Householding of Proxy Materials
The SEC has adopted rules that permit companies and intermediaries (e.g., brokers) to satisfy the delivery requirements for proxy statements and annual reports with respect to two or more stockholders sharing the same address by delivering a single proxy statement and annual report addressed to those stockholders. This process, which is commonly referred to as “householding,” potentially means extra convenience for stockholders and cost savings for companies.
A number of brokers with account holders who are stockholders of the Company will be “householding” the Company’s proxy materials. A single set of the Company’s proxy materials will be delivered to multiple stockholders sharing an address unless contrary instructions have been received from the affected stockholders. Once you have received notice from your broker that they will be “householding” communications to your address, “householding” will continue until you are notified otherwise or until you revoke your consent. If, at any time, you no longer wish to participate in “householding” and would prefer to receive a separate set of the Company’s proxy materials, please notify your broker or direct a written request to the Corporate Secretary at 4509 South 143rd Street, Suite 1, Omaha, Nebraska 68137, or by calling (402) 333-5260. The Company undertakes to deliver promptly, upon any such oral or written request, a separate copy of its proxy materials to a stockholder at a shared address to which a single copy of these documents was delivered.
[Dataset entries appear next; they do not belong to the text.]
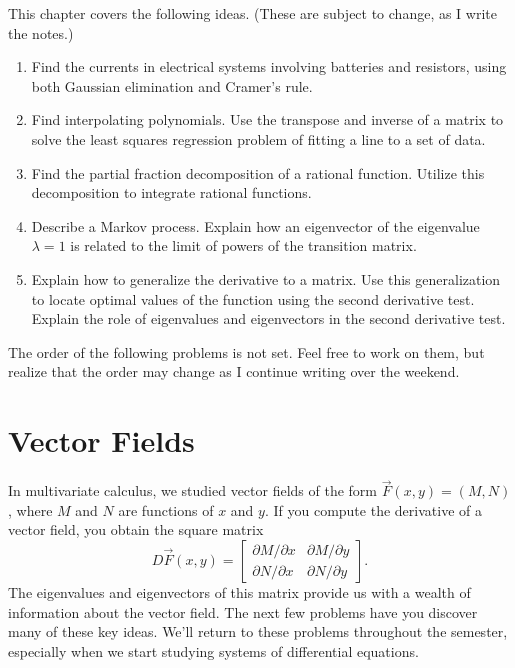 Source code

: 
\noindent This chapter covers the following ideas. (These are subject to change, as I write the notes.)

\begin{enumerate}

\item Find the currents in electrical systems involving batteries and resistors, using both Gaussian elimination and Cramer's rule.
\item Find interpolating polynomials. Use the transpose and inverse of a matrix to solve the least squares regression problem of fitting a line to a set of data.
\item Find the partial fraction decomposition of a rational function. Utilize this decomposition to integrate rational functions.
\item Describe a Markov process. Explain how an eigenvector of the eigenvalue $\lambda=1$ is related to the limit of powers of the transition matrix.
\item Explain how to generalize the derivative to a matrix. Use this generalization to locate optimal values of the function using the second derivative test. Explain the role  of eigenvalues and eigenvectors in the second derivative test.
\end{enumerate}

{\Huge The order of the following problems is not set.  Feel free to work on them, but realize that the order may change as I continue writing over the weekend.}

\section{Vector Fields}
In multivariate calculus, we studied vector fields of the form $\vec F(x,y) = (M,N)$, where $M$ and $N$ are functions of $x$ and $y$.  If you compute the derivative of a vector field, you obtain the square matrix
$$D\vec F(x,y) =
\begin{bmatrix}
\partial M/\partial x &
\partial M/\partial y \\
\partial N/\partial x &
\partial N/\partial y 
\end{bmatrix}.
$$ 
The eigenvalues and eigenvectors of this matrix provide us with a wealth of information about the vector field.  The next few problems have you discover many of these key ideas.  We'll return to these problems throughout the semester, especially when we start studying systems of differential equations.

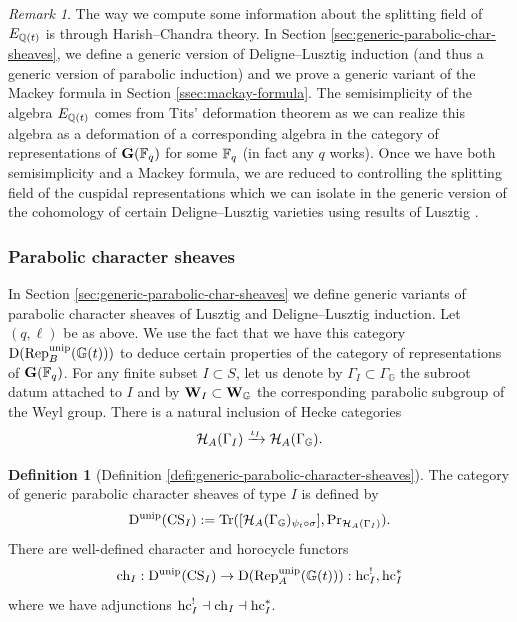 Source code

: \documentclass[a4paper, 10pt, oneside, reqno]{amsart}
\theoremstyle{plain}
\theoremstyle{definition}
\newtheorem{defi}[thm]{Definition}
\theoremstyle{remark}
\newtheorem{rque}[thm]{Remark}
\newcommand{\Gbb}{\mathbb{G}}
\newcommand{\Prr}{\mathrm{Pr}}
\begin{document}
\begin{rque}
The way we compute some information about the splitting field of $E_{\mathbb{Q}(t)}$ is through Harish--Chandra theory. In Section \ref{sec:generic-parabolic-char-sheaves}, we define a generic version of Deligne--Lusztig induction (and thus a generic version of parabolic induction) and we prove a generic variant of the Mackey formula in Section \ref{ssec:mackay-formula}. The semisimplicity of the algebra $E_{\mathbb{Q}(t)}$ comes from Tits' deformation theorem as we can realize this algebra as a deformation of a corresponding algebra in the category of representations of $\mathbf{G}(\mathbb{F}_q)$ for some $\mathbb{F}_q$ (in fact any $q$ works). Once we have both semisimplicity and a Mackey formula, we are reduced to controlling the splitting field of the cuspidal representations which we can isolate in the generic version of the cohomology of certain Deligne--Lusztig varieties using results of Lusztig \cite{LusztigCoxeterOrbit, LusztigRationality}. 
\end{rque} 

\subsubsection{Parabolic character sheaves} 

In Section \ref{sec:generic-parabolic-char-sheaves} we define generic variants of parabolic character sheaves of Lusztig \cite{LusztigParabCS} and Deligne--Lusztig induction. Let $(q,\ell)$ be as above. We use the fact that we have this category $\DD(\Rep_{B}^{\unip}(\Gbb(t)))$ to deduce certain properties of the category of representations of $\mathbf{G}(\mathbb{F}_q)$. For any finite subset $I \subset S$, let us denote by $\Gamma_I \subset \Gamma_{\Gbb}$ the subroot datum attached to $I$ and by $\Wbf_I \subset \Wbf_{\Gbb}$ the corresponding parabolic subgroup of the Weyl group. There is a natural inclusion of Hecke categories 
$$\Hcal_A(\Gamma_I) \xrightarrow{\iota_I} \Hcal_A(\Gamma_{\Gbb}).$$

\begin{defi}[Definition \ref{defi:generic-parabolic-character-sheaves}]
The category of generic parabolic character sheaves of type $I$ is defined by 
$$\DD^{\unip}(\CS_I) := \Tr([\Hcal_A(\Gamma_{\Gbb})_{\psi_t \circ \sigma}], \Prr_{\Hcal_A(\Gamma_I)}).$$
There are well-defined character and horocycle functors 
$$\ch_I : \DD^{\unip}(\CS_I) \to \DD(\Rep_A^{\unip}(\Gbb(t))) : \hc_I^!, \hc_I^*$$
where we have adjunctions $\mathrm{hc}_I^! \dashv \mathrm{ch}_I \dashv \mathrm{hc}_I^*$. 
\end{defi} 
\end{document}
Stockholders who currently receive multiple copies of the Company’s proxy materials at their address and would like to request “householding” of their communications should contact their broker, bank or other nominee, or contact the Company at the above address or phone number.
Other Matters
At the date of this Proxy Statement, the Company knows of no other matters, other than those described above, that will be presented for consideration at the Annual Meeting. If any other business should come before the Annual Meeting, it is intended that the proxy holders will vote all proxies using their best judgment in the interest of the Company and the stockholders.
The Notice, mailed to stockholders on or about May 29, 2014, contains instructions on how to access the Company’s 2013 Annual Report on Form 10-K for the fiscal year ended December 31, 2013. The Annual Report on Form 10-K, which includes audited financial statements, does not form any part of the material for the solicitation of proxies.
The Board of Directors invites you to attend the Annual Meeting in person. Whether or not you expect to attend the Annual Meeting in person, please submit your vote by internet, telephone or e-mail as promptly as possible so that your shares will be represented at the Annual Meeting.
REGARDLESS OF WHETHER YOU PLAN TO ATTEND THE ANNUAL MEETING IN PERSON, PLEASE READ THE ACCOMPANYING PROXY STATEMENT AND THEN VOTE BY INTERNET, TELEPHONE OR E-MAIL AS PROMPTLY AS POSSIBLE. VOTING PROMPTLY WILL SAVE US ADDITIONAL EXPENSE IN SOLICITING PROXIES AND WILL ENSURE THAT YOUR SHARES ARE REPRESENTED AT THE ANNUAL MEETING.